Praising Communism one Sputnik at a time

My comment on the article This virus is a shot in the arm for science by David Aaronovitch in The Times, April 1 2020

A veiled praise of Soviet Communism through the praise of Sputnik. As the Soviet post-WWII space program was build on the backs of German scientific and engineering slave labourers, the author should also mention the Nazi leadership and their earlier commitment to their war-time rocket program.

The concern in the current situation is how to save human lives in the fight against the virus. This is 180 degrees opposite to the mindset of Communist leaders who did not care about human lives, as they were busy killing and otherwise eliminating millions of people. I am writing this as a son of parents who were imprisoned in Communist concentration camps. I am also a scientist, like Paul Nurse, referred to in the article. Like him, I come from a modest background. However, needless to say, I do not share his early fascination with Sputnik. Another difference between him and me is the fact, that he can continue his work while I was removed from university in Poland not long ago for political reasons.

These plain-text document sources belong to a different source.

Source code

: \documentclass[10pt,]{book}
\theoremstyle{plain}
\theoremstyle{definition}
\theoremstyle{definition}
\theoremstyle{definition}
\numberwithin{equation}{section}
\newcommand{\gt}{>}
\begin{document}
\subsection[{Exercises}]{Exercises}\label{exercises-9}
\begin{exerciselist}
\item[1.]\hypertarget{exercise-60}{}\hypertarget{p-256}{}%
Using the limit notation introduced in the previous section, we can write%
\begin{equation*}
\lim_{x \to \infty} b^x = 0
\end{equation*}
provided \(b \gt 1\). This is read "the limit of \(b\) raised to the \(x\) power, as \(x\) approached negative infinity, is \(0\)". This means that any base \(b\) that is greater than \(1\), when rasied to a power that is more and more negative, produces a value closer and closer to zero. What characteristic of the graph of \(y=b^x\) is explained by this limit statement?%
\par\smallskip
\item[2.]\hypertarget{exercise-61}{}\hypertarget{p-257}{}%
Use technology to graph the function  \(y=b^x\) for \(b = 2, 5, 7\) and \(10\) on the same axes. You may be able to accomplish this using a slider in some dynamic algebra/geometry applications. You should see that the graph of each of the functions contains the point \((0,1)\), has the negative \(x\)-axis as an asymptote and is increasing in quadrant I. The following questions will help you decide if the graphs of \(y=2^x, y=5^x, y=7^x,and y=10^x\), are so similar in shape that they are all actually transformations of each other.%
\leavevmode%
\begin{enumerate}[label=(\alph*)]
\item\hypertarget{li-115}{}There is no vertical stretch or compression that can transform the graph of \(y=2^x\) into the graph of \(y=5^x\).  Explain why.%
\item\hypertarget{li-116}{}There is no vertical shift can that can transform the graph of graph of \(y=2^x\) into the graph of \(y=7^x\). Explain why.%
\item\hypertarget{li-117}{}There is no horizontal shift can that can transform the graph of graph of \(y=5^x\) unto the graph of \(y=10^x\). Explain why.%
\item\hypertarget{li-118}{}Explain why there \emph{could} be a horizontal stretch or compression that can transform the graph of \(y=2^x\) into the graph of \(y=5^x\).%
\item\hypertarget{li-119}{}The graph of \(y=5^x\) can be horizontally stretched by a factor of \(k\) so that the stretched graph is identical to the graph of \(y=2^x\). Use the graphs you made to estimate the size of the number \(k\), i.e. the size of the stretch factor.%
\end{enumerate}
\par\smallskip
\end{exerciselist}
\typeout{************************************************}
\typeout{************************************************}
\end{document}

There are more appropriate analogies and no shortage of scientific role models. One of them is Marie Curie. Let me quote from the BBC’s website: “The Curie’s research was crucial in the development of x-rays in surgery. During World War One Curie helped to equip ambulances with x-ray equipment, which she herself drove to the front lines. The International Red Cross made her head of its radiological service and she held training courses for medical orderlies and doctors in the new techniques.”

Both now and during World War One, proper testing and diagnosis is of crucial importance. Both situations are new in many ways and both involve designing and manufacturing new equipment to save human lives.



Communists celebrate Stalin’s anniversary

My two comments published today, following Marc Bennetts’ article Stalin’s death liberated us, say activists in The Times, March 6 2020.

Note the profound difference between the treatment of Nazi and Communist genocides on the pages of The Times. This includes readers’ comments.

I am Polish. My parents were held in Communist concentration camps in northern Russia for many years and I am obliged to point this out.

Millions of Communists participated. And they still do. This system of violence has not gone away. The idea of the camp is alive and well also today, The camp has not withered away. It thrives.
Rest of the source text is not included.